Dr PATTERSON (Dawson) - It was very clear that the honourable member for Hume (Mr Pettitt), who just interjected, did not rise in support of the proposal to discuss this matter. Apparently he believes that the Country Party, and his own Government, have given positive leadership to the wool industry on the question of the acquisition of wool. It must be patently clear to the rural industries of Australia that this Government is incapable of giving positive leadership to the Australian wool industry. The Government has now embarked upon a deliberate policy of procrastination and stalling, aimed at delaying any positive decisions with respect to the most dynamic question in rural Australia today, namely the establishment of a wool marketing authority to acquire, to appraise and to market the wool clip on behalf of the Australian wool growing industry.

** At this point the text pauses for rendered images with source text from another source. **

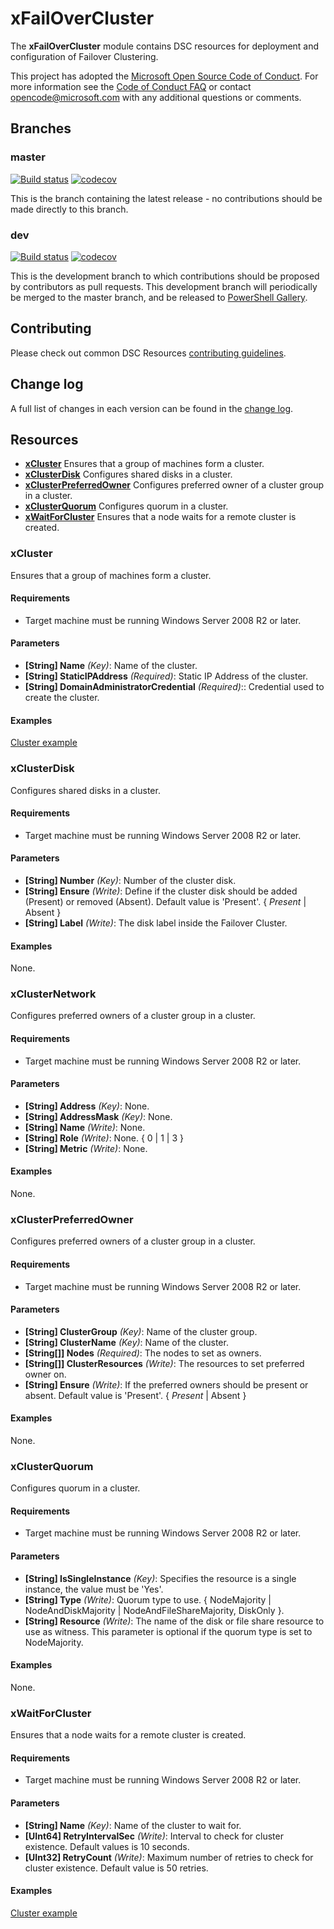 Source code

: # xFailOverCluster

The **xFailOverCluster** module contains DSC resources for deployment and configuration of Failover Clustering.

This project has adopted the [Microsoft Open Source Code of Conduct](https://opensource.microsoft.com/codeofconduct/).
For more information see the [Code of Conduct FAQ](https://opensource.microsoft.com/codeofconduct/faq/) or contact [opencode@microsoft.com](mailto:opencode@microsoft.com) with any additional questions or comments.

## Branches

### master

[![Build status](https://ci.appveyor.com/api/projects/status/6a59vfritv4kbc7d/branch/master?svg=true)](https://ci.appveyor.com/project/PowerShell/xfailovercluster/branch/master)
[![codecov](https://codecov.io/gh/PowerShell/xFailOverCluster/branch/master/graph/badge.svg)](https://codecov.io/gh/PowerShell/xFailOverCluster/branch/master>)

This is the branch containing the latest release - no contributions should be made directly to this branch.

### dev

[![Build status](https://ci.appveyor.com/api/projects/status/6a59vfritv4kbc7d/branch/dev?svg=true)](https://ci.appveyor.com/project/PowerShell/xfailovercluster/branch/dev)
[![codecov](https://codecov.io/gh/PowerShell/xFailOverCluster/branch/dev/graph/badge.svg)](https://codecov.io/gh/PowerShell/xFailOverCluster/branch/dev>)

This is the development branch to which contributions should be proposed by contributors as pull requests. This development branch will periodically be merged to the master branch, and be released to [PowerShell Gallery](https://www.powershellgallery.com/).

## Contributing

Please check out common DSC Resources [contributing guidelines](https://github.com/PowerShell/DscResource.Kit/blob/master/CONTRIBUTING.md).

## Change log

A full list of changes in each version can be found in the [change log](CHANGELOG.md).

## Resources

* [**xCluster**](#xcluster) Ensures that a group of machines form a cluster.
* [**xClusterDisk**](#xclusterdisk) Configures shared disks in a cluster.
* [**xClusterPreferredOwner**](#xclusterpreferredowner) Configures preferred owner of a cluster group in a cluster.
* [**xClusterQuorum**](#xclusterquorum) Configures quorum in a cluster.
* [**xWaitForCluster**](#xwaitforcluster) Ensures that a node waits for a remote cluster is created.

### xCluster

Ensures that a group of machines form a cluster.

#### Requirements

* Target machine must be running Windows Server 2008 R2 or later.

#### Parameters

* **[String] Name** _(Key)_: Name of the cluster.
* **[String] StaticIPAddress** _(Required)_: Static IP Address of the cluster.
* **[String] DomainAdministratorCredential** _(Required)_:: Credential used to create the cluster.

#### Examples

[Cluster example](#cluster-example)

### xClusterDisk

Configures shared disks in a cluster.

#### Requirements

* Target machine must be running Windows Server 2008 R2 or later.

#### Parameters

* **[String] Number** _(Key)_: Number of the cluster disk.
* **[String] Ensure** _(Write)_: Define if the cluster disk should be added (Present) or removed (Absent). Default value is 'Present'. { *Present* | Absent }
* **[String] Label** _(Write)_: The disk label inside the Failover Cluster.

#### Examples

None.

### xClusterNetwork

Configures preferred owners of a cluster group in a cluster.

#### Requirements

* Target machine must be running Windows Server 2008 R2 or later.

#### Parameters

* **[String] Address** _(Key)_: None.
* **[String] AddressMask** _(Key)_: None.
* **[String] Name** _(Write)_: None.
* **[String] Role** _(Write)_: None. { 0 | 1 | 3 }
* **[String] Metric** _(Write)_: None.

#### Examples

None.

### xClusterPreferredOwner

Configures preferred owners of a cluster group in a cluster.

#### Requirements

* Target machine must be running Windows Server 2008 R2 or later.

#### Parameters

* **[String] ClusterGroup** _(Key)_: Name of the cluster group.
* **[String] ClusterName** _(Key)_: Name of the cluster.
* **[String[]] Nodes** _(Required)_: The nodes to set as owners.
* **[String[]] ClusterResources** _(Write)_: The resources to set preferred owner on.
* **[String] Ensure** _(Write)_: If the preferred owners should be present or absent. Default value is 'Present'. { *Present* | Absent }

#### Examples

None.

### xClusterQuorum

Configures quorum in a cluster.

#### Requirements

* Target machine must be running Windows Server 2008 R2 or later.

#### Parameters

* **[String] IsSingleInstance** _(Key)_: Specifies the resource is a single instance, the value must be 'Yes'.
* **[String] Type** _(Write)_: Quorum type to use. { NodeMajority | NodeAndDiskMajority | NodeAndFileShareMajority, DiskOnly }.
* **[String] Resource** _(Write)_: The name of the disk or file share resource to use as witness. This parameter is optional if the quorum type is set to NodeMajority.

#### Examples

None.

### xWaitForCluster

Ensures that a node waits for a remote cluster is created.

#### Requirements

* Target machine must be running Windows Server 2008 R2 or later.

#### Parameters

* **[String] Name** _(Key)_: Name of the cluster to wait for.
* **[UInt64] RetryIntervalSec** _(Write)_: Interval to check for cluster existence. Default values is 10 seconds.
* **[UInt32] RetryCount** _(Write)_: Maximum number of retries to check for cluster existence. Default value is 50 retries.

#### Examples

[Cluster example](#cluster-example)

The peculiar behaviour of the Government in consistently refusing to make decisions, and in appointing yet another top level committee to look into the problems of wool marketing, illustrates its incompetence. A government is elected by the people to make decisions. This Government has had at least 2 years to consider the problems of wool marketing and to make a positive decision on the need for acquisition and on the future of the wool auction system in Australia. Reforms and new policies are urgently required. The Government has had before it considered reports and recommendations from both independent and industry organisations. It has had at its displosal the most knowledgeable government agency in Australia on the economic structure of wool marketing, the Bureau of Agricultural Economics. It has had access to the top marketing and finance brains of the Commonwealth in the Department of Primary Industry, the Treasury and the Department of Trade. In addition, the Australian Wool Industry Conference, the so-called parliament of the wool industry, has carefully considered this matter and has made constructive recommendations to the Government. The Government has had the benefit also of the views of wool growing and marketing organisations throughout Australia.

Despite the availability over the past two years of this wealth of advice from the industry, from government agencies and from independent committees, the McMahon-Anthony Government still refuses to make positive decisions on wool marketing and on the acquisition of the Aus tralian wool clip. Instead, the great decision it has made up to date has been to establish yet another committee. The Government is so incompetent that it cannot even make a positive decision on the amalgamation of the Australian Wool Board and the Australian Wool Commission, an obvious and urgent requirement for streamlining wool marketing in Australia.

Not only is the Government incapable of giving leadership, but also the Parliament is being treated with contempt by the refusal of the Prime Minister and his Ministers to make a considered statement in this House as to what the Government has decided up to this point of time, after 2 years of consideration, about acquisition. Parliament is being treated with garbled newspaper reports about Country Party and Liberal Party in-fighting, and the warriorlike attitude outside Parliament of the Minister for Trade and Industry, the Leader of the Country Party (Mr Anthony), is in marked contrast to his attitude in Parliament, which is one of subservience to the Prime Minister.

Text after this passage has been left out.